Symptoms get gradually worse: hyperglycaemia, inadequate energy utilisation, worsening/onset of complications - morbidity, mortality and financial cost - even if asymptomatic, may require good control.

41
Q

How is type 2 diabetes treated?

A

Often managed by diet and tablets.
Lifestyle and non insulin therapies, then once it’s progressed, insulin.
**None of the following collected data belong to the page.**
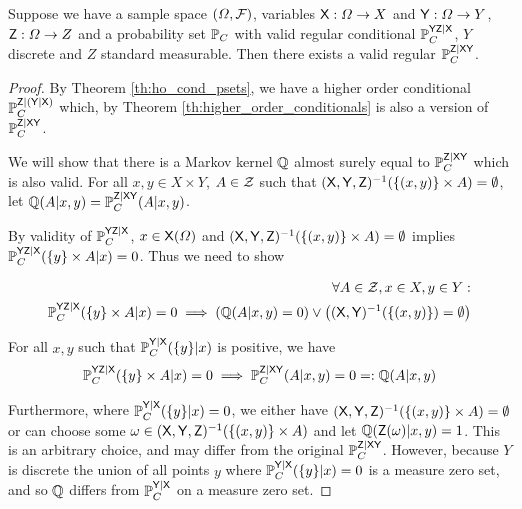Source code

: \begin{theorem}
Suppose we have a sample space $(\Omega,\mathcal{F})$, variables $\mathsf{X}:\Omega\to X$ and $\mathsf{Y}:\Omega\to Y$, $\mathsf{Z}:\Omega\to Z$ and a probability set $\mathbb{P}_C$ with valid regular conditional $\mathbb{P}_C^{\mathsf{YZ}|\mathsf{X}}$, $Y$ discrete and $Z$ standard measurable. Then there exists a valid regular $\mathbb{P}_C^{\mathsf{Z}|\mathsf{XY}}$.
\end{theorem}

\begin{proof}
By Theorem \ref{th:ho_cond_psets}, we have a higher order conditional $\mathbb{P}_C^{\mathsf{Z}|(\mathsf{Y}|\mathsf{X})}$ which, by Theorem \ref{th:higher_order_conditionals} is also a version of $\mathbb{P}_C^{\mathsf{Z}|\mathsf{XY}}$.

We will show that there is a Markov kernel $\mathbb{Q}$ almost surely equal to $\mathbb{P}_C^{\mathsf{Z}|\mathsf{XY}}$ which is also valid. For all $x,y\in X\times Y$, $A\in\mathcal{Z}$ such that $(\mathsf{X},\mathsf{Y},\mathsf{Z})^{-1}(\{(x,y)\}\times A)=\emptyset$, let $\mathbb{Q}(A|x,y)=\mathbb{P}_C^{\mathsf{Z}|\mathsf{XY}}(A|x,y)$.

By validity of $\mathbb{P}_C^{\mathsf{YZ}|\mathsf{X}}$, $x\in \mathsf{X}(\Omega)$ and $(\mathsf{X},\mathsf{Y},\mathsf{Z})^{-1}(\{(x,y)\}\times A)=\emptyset$ implies $\mathbb{P}_C^{\mathsf{YZ}|\mathsf{X}}(\{y\}\times A|x)=0$. Thus we need to show

\begin{align}
    \forall A\in \mathcal{Z}, x\in X, y\in Y:\\ \mathbb{P}_C^{\mathsf{YZ}|\mathsf{X}}(\{y\}\times A|x)=0 \implies \left(\mathbb{Q}(A|x,y) = 0\right) \lor \left((\mathsf{X},\mathsf{Y})^{-1}(\{(x,y)\}) = \emptyset\right)
\end{align}

For all $x,y$ such that $\mathbb{P}_{C}^{\mathsf{Y}|\mathsf{X}}(\{y\}|x)$ is positive, we have
\begin{align}
    \mathbb{P}_C^{\mathsf{YZ}|\mathsf{X}}(\{y\}\times A|x)=0\implies \mathbb{P}_C^{\mathsf{Z}|\mathsf{XY}}(A|x,y)=0=:\mathbb{Q}(A|x,y)
\end{align}

Furthermore, where $\mathbb{P}_{C}^{\mathsf{Y}|\mathsf{X}}(\{y\}|x)=0$, we either have $(\mathsf{X},\mathsf{Y},\mathsf{Z})^{-1}(\{(x,y)\}\times A)= \emptyset$ or can choose some $\omega\in (\mathsf{X},\mathsf{Y},\mathsf{Z})^{-1}(\{(x,y)\}\times A)$ and let $\mathbb{Q}(\mathsf{Z}(\omega)|x,y) = 1$. This is an arbitrary choice, and may differ from the original $\mathbb{P}_C^{\mathsf{Z}|\mathsf{XY}}$. However, because $Y$ is discrete the union of all points $y$ where $\mathbb{P}_{C}^{\mathsf{Y}|\mathsf{X}}(\{y\}|x)=0$ is a measure zero set, and so $\mathbb{Q}$ differs from $\mathbb{P}_{C}^{\mathsf{Y}|\mathsf{X}}$ on a measure zero set.
\end{proof}

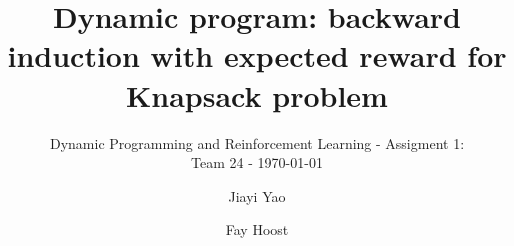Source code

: \documentclass[sigconf]{acmart}
\begin{document}
\title{Dynamic program: backward induction with expected reward for Knapsack problem}
\subtitle{Dynamic Programming and Reinforcement Learning - Assigment 1: \\Team 24 - \today}

\author{Jiayi Yao}

\author{Fay Hoost}
\affiliation{
  \studentID{}
}
\email{}



\maketitle




\end{document}
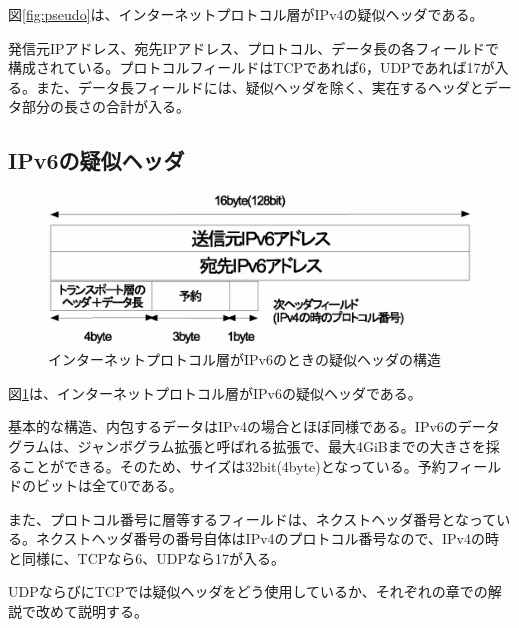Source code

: 図\ref{fig:pseudo}は、インターネットプロトコル層がIPv4の疑似ヘッダである。

発信元IPアドレス、宛先IPアドレス、プロトコル、データ長の各フィールドで構成されている。プロトコルフィールドはTCPであれば6，UDPであれば17が入る。また、データ長フィールドには、疑似ヘッダを除く、実在するヘッダとデータ部分の長さの合計が入る。

\subsection{IPv6の疑似ヘッダ}

\begin{figure}[htbp]
	\includegraphics[width=12cm,clip]{draw/pseudoheader6.eps}
	\caption{インターネットプロトコル層がIPv6のときの疑似ヘッダの構造}
	\label{fig:pseudo6}
\end{figure}

図\ref{fig:pseudo6}は、インターネットプロトコル層がIPv6の疑似ヘッダである。

基本的な構造、内包するデータはIPv4の場合とほぼ同様である。IPv6のデータグラムは、ジャンボグラム拡張と呼ばれる拡張で、最大4GiBまでの大きさを採ることができる。そのため、サイズは32bit(4byte)となっている。予約フィールドのビットは全て0である。

また、プロトコル番号に層等するフィールドは、ネクストヘッダ番号となっている。ネクストヘッダ番号の番号自体はIPv4のプロトコル番号なので、IPv4の時と同様に、TCPなら6、UDPなら17が入る。

UDPならびにTCPでは疑似ヘッダをどう使用しているか、それぞれの章での解説で改めて説明する。

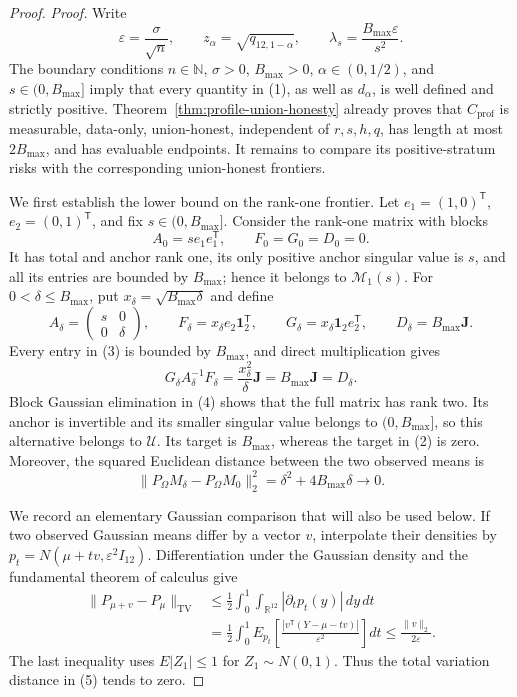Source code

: \documentclass{article}
\begin{document}
\begin{proof}
\textit{Proof.}
Write
\[
 \varepsilon=\frac{\sigma}{\sqrt n},\qquad
 z_\alpha=\sqrt{q_{12,1-\alpha}},\qquad
 \lambda_s=\frac{B_{\max}\varepsilon}{s^2}.
\tag{1}
\]
The boundary conditions \(n\in\mathbb N\), \(\sigma>0\), \(B_{\max}>0\), \(\alpha\in(0,1/2)\), and \(s\in(0,B_{\max}]\) imply that every quantity in (1), as well as \(d_\alpha\), is well defined and strictly positive.  Theorem~\ref{thm:profile-union-honesty} already proves that \(C_{\mathrm{prof}}\) is measurable, data-only, union-honest, independent of \(r,s,h,q\), has length at most \(2B_{\max}\), and has evaluable endpoints.  It remains to compare its positive-stratum risks with the corresponding union-honest frontiers.

We first establish the lower bound on the rank-one frontier.  Let \(e_1=(1,0)^{\mathsf T}\), \(e_2=(0,1)^{\mathsf T}\), and fix \(s\in(0,B_{\max}]\).  Consider the rank-one matrix with blocks
\[
 A_0=se_1e_1^{\mathsf T},\qquad F_0=G_0=D_0=0.
\tag{2}
\]
It has total and anchor rank one, its only positive anchor singular value is \(s\), and all its entries are bounded by \(B_{\max}\); hence it belongs to \(\mathcal M_1(s)\).  For \(0<\delta\leq B_{\max}\), put \(x_\delta=\sqrt{B_{\max}\delta}\) and define
\[
 A_\delta=\begin{pmatrix}s&0\\0&\delta\end{pmatrix},\qquad
 F_\delta=x_\delta e_2\mathbf1_2^{\mathsf T},\qquad
 G_\delta=x_\delta\mathbf1_2e_2^{\mathsf T},\qquad
 D_\delta=B_{\max}\mathbf J.
\tag{3}
\]
Every entry in (3) is bounded by \(B_{\max}\), and direct multiplication gives
\[
 G_\delta A_\delta^{-1}F_\delta
 =\frac{x_\delta^2}{\delta}\mathbf J
 =B_{\max}\mathbf J=D_\delta.
\tag{4}
\]
Block Gaussian elimination in (4) shows that the full matrix has rank two.  Its anchor is invertible and its smaller singular value belongs to \((0,B_{\max}]\), so this alternative belongs to \(\mathcal U\).  Its target is \(B_{\max}\), whereas the target in (2) is zero.  Moreover, the squared Euclidean distance between the two observed means is
\[
 \lVert P_\Omega M_\delta-P_\Omega M_0\rVert_2^2
 =\delta^2+4B_{\max}\delta\longrightarrow0.
\tag{5}
\]

We record an elementary Gaussian comparison that will also be used below.  If two observed Gaussian means differ by a vector \(v\), interpolate their densities by \(p_t=N(\mu+tv,\varepsilon^2I_{12})\).  Differentiation under the Gaussian density and the fundamental theorem of calculus give
\[
 \begin{split}
 \lVert P_{\mu+v}-P_\mu\rVert_{\mathrm{TV}}
 &\leq\frac12\int_0^1\int_{\mathbb R^{12}}|\partial_tp_t(y)|\,dy\,dt\\
 &=\frac12\int_0^1E_{p_t}\left[
 \frac{|v^{\mathsf T}(Y-\mu-tv)|}{\varepsilon^2}\right]dt
 \leq\frac{\lVert v\rVert_2}{2\varepsilon}.
 \end{split}
\tag{6}
\]
The last inequality uses \(E|Z_1|\leq1\) for \(Z_1\sim N(0,1)\).  Thus the total variation distance in (5) tends to zero.


\end{proof}
\end{document}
Education and self monitoring are important, as well as surveillance of any complications.

42
Q

Describe some acute complications of diabetes and associated treatment.

A

Hyperglycaemia - massive metabolic decompensation -> diabetic ketoacidosis in type 1 and hyperosmolar non-ketotic syndrome in type 2. Acute complications of hypoglycaemia (from inappropriate insulin therapy) can mean a coma (brain needs glucose).

43
Q

Chronic complications of diabetes can be split into those that are macrovascular and those that are microvascular, describe some of each.

A

Macrovascular/large vessel disease: carebrovascular / cardiovascular / peripheral vascular disease - stroke, MI, intermittent claudication, gangrene.
Microvasculture/capillary disease - retinopathy, nephropathy, neuropathy - blindness, need for renal replacement therapy, erectile dysfunction, foot ulceration, diarrhoea, constipation, painful peripheral neuropathy.

44
Q

What is Insulitis?

A

Inflammation of the Islets (infiltrate made of T lymphocytes and macrophages associated with type 1 diabetes).

45
Q

What is glycation?

A

Random, non-enzymatic addition of glucose, impairing protein function and stability, as in the case of HbA1c. (Not glycosylation - enzymatic and carbohydrate has natural role in protein function)

46
Q

What are Metformin and Sulphonylureas used for?

A

Metformin inhibits gluconeogenesis and is used to treat obese patients who have type 2 diabetes.
Sulphonylureas decrease the open probability of ATP sensitive potassium channels, stimulating insulin secretion.